Quarterbacks: Logan Thomas
From a pure testing standpoint, the clear-cut winner was Logan Thomas, who led the QB group in three events: the 40-Yard Dash (4.61 seconds), the Vertical Jump (35.5 inches) and Broad Jump (9-feet-10 inches).
The former Virginia Tech signal-caller was once considered a first-round talent, and his rare combination of size (6-foot-6, 248 pounds) and athleticism will surely generate interest among teams searching for a developmental-type QB in the mid-to-late rounds of the draft.
Honorable mention: Blake Bortles
It wasn't a passing clinic, but Bortles threw—and threw well, which is more than what could be said for this year's other top-tier QBs.
Running Backs: Jerick McKinnon
Every year, a small-school prospect improves his draft stock with a big-time Combine performance. This year, it was Jerick McKinnon of Georgia Southern. The 5-foot-9, 209-pound McKinnon led all running backs with 32 reps on the 225-Bench Test and finished second in the group with a 4.41 in the 40-Yard Dash. McKinnon's 40.5-inch Vertical Jump and 11-foot Broad Jump also put him second in the RB group.
Honorable Mention: Dri Archer
The Kent State product flashed with a Combine-best 4.26 in the 40, three-hundredths of a second short of breaking the all-time record held by Chris Johnson.
Wide Receivers: Brandin Cooks
What a weekend for Cooks! The wideout from Oregon State clocked the second-fastest 40-Yard Dash of the Combine (4.33 seconds) and won the $100,000 prize from adidas, then posted the fastest time ever in the 60-Yard Shuttle, according to the NFL.com Combine database.
Cooks looked every bit as good during position drills, displaying the suddenness and polished route-running skills that earned him the Biletnikoff Award as the nation's outstanding college football receiver last season. His performance at the Combine should lock him into the first round.
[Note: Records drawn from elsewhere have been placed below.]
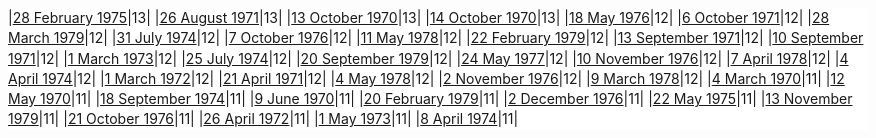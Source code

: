 |[28 February 1975](https://historichansard.net/hofreps/1975/19750228_reps_29_hor93/)|13|
|[26 August 1971](https://historichansard.net/hofreps/1971/19710826_reps_27_hor73/)|13|
|[13 October 1970](https://historichansard.net/hofreps/1970/19701013_reps_27_hor70/)|13|
|[14 October 1970](https://historichansard.net/hofreps/1970/19701014_reps_27_hor70/)|13|
|[18 May 1976](https://historichansard.net/hofreps/1976/19760518_reps_30_hor99/)|12|
|[6 October 1971](https://historichansard.net/hofreps/1971/19711006_reps_27_hor74/)|12|
|[28 March 1979](https://historichansard.net/hofreps/1979/19790328_reps_31_hor113/)|12|
|[31 July 1974](https://historichansard.net/hofreps/1974/19740731_reps_29_hor89/)|12|
|[7 October 1976](https://historichansard.net/hofreps/1976/19761007_reps_30_hor101/)|12|
|[11 May 1978](https://historichansard.net/hofreps/1978/19780511_reps_31_hor109/)|12|
|[22 February 1979](https://historichansard.net/hofreps/1979/19790222_reps_31_hor113/)|12|
|[13 September 1971](https://historichansard.net/hofreps/1971/19710913_reps_27_hor73/)|12|
|[10 September 1971](https://historichansard.net/hofreps/1971/19710910_reps_27_hor73/)|12|
|[1 March 1973](https://historichansard.net/hofreps/1973/19730301_reps_28_hor82/)|12|
|[25 July 1974](https://historichansard.net/hofreps/1974/19740725_reps_29_hor89/)|12|
|[20 September 1979](https://historichansard.net/hofreps/1979/19790920_reps_31_hor115/)|12|
|[24 May 1977](https://historichansard.net/hofreps/1977/19770524_reps_30_hor105/)|12|
|[10 November 1976](https://historichansard.net/hofreps/1976/19761110_reps_30_hor101/)|12|
|[7 April 1978](https://historichansard.net/hofreps/1978/19780407_reps_31_hor108/)|12|
|[4 April 1974](https://historichansard.net/hofreps/1974/19740404_reps_28_hor88/)|12|
|[1 March 1972](https://historichansard.net/hofreps/1972/19720301_reps_27_hor76/)|12|
|[21 April 1971](https://historichansard.net/hofreps/1971/19710421_reps_27_hor72/)|12|
|[4 May 1978](https://historichansard.net/hofreps/1978/19780504_reps_31_hor109/)|12|
|[2 November 1976](https://historichansard.net/hofreps/1976/19761102_reps_30_hor101/)|12|
|[9 March 1978](https://historichansard.net/hofreps/1978/19780309_reps_31_hor108/)|12|
|[4 March 1970](https://historichansard.net/hofreps/1970/19700304_reps_27_hor66/)|11|
|[12 May 1970](https://historichansard.net/hofreps/1970/19700512_reps_27_hor67/)|11|
|[18 September 1974](https://historichansard.net/hofreps/1974/19740918_reps_29_hor90/)|11|
|[9 June 1970](https://historichansard.net/hofreps/1970/19700609_reps_27_hor68/)|11|
|[20 February 1979](https://historichansard.net/hofreps/1979/19790220_reps_31_hor113/)|11|
|[2 December 1976](https://historichansard.net/hofreps/1976/19761202_reps_30_hor102/)|11|
|[22 May 1975](https://historichansard.net/hofreps/1975/19750522_reps_29_hor95/)|11|
|[13 November 1979](https://historichansard.net/hofreps/1979/19791113_reps_31_hor116/)|11|
|[21 October 1976](https://historichansard.net/hofreps/1976/19761021_reps_30_hor101/)|11|
|[26 April 1972](https://historichansard.net/hofreps/1972/19720426_reps_27_hor77/)|11|
|[1 May 1973](https://historichansard.net/hofreps/1973/19730501_reps_28_hor83/)|11|
|[8 April 1974](https://historichansard.net/hofreps/1974/19740408_reps_28_hor88/)|11|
Honorable mention: Sammy Watkins
Watkins checked in with a solid all-around performance during testing, but it was the on-field receiving drills—in particular, an over-the-shoulder catch on a deep route that he hauled in with the greatest of ease—that solidified Watkins as the draft's undisputed No. 1 wide receiver.
Tight Ends: Eric Ebron
Ebron eliminated any question about whether he's the No. 1 tight end in the draft. He measured 6-foot-4 and 250 pounds and ran the 40-Yard Dash in 4.6 seconds.
The dynamic tight end from North Carolina told us he patterns his game after San Francisco 49ers TE Vernon Davis. NFL Media draft analyst Mike Mayock said Ebron is a "more complete football player" than Davis, and may be the "most talented tight end" in years.
Honorable Mention: A.C. Leonard
The Tennessee State product became just the sixth tight end since 2006 to run a 4.5-second 40-Yard Dash.
Offensive Linemen: Taylor Lewan
The draft is deep with offensive line talent, but a trio of tackle prospects has risen to the top. Greg Robinson of Auburn and Texas A&M's Jake Matthews were generally regarded as the top two tackles, with Michigan's Lewan right behind them. But Lewan may have closed the gap and even pushed himself ahead of the pack with an impressive showing during testing and on-field position work. He measured 6-foot-7 and ran the fastest 40-Yard Dash among the O-Line group at 4.87 seconds.
Honorable Mention: Greg Robinson
Stands 6-foot-5. Weighs 332 pounds. Runs the 40 in 4.92 seconds. 'Nuff said.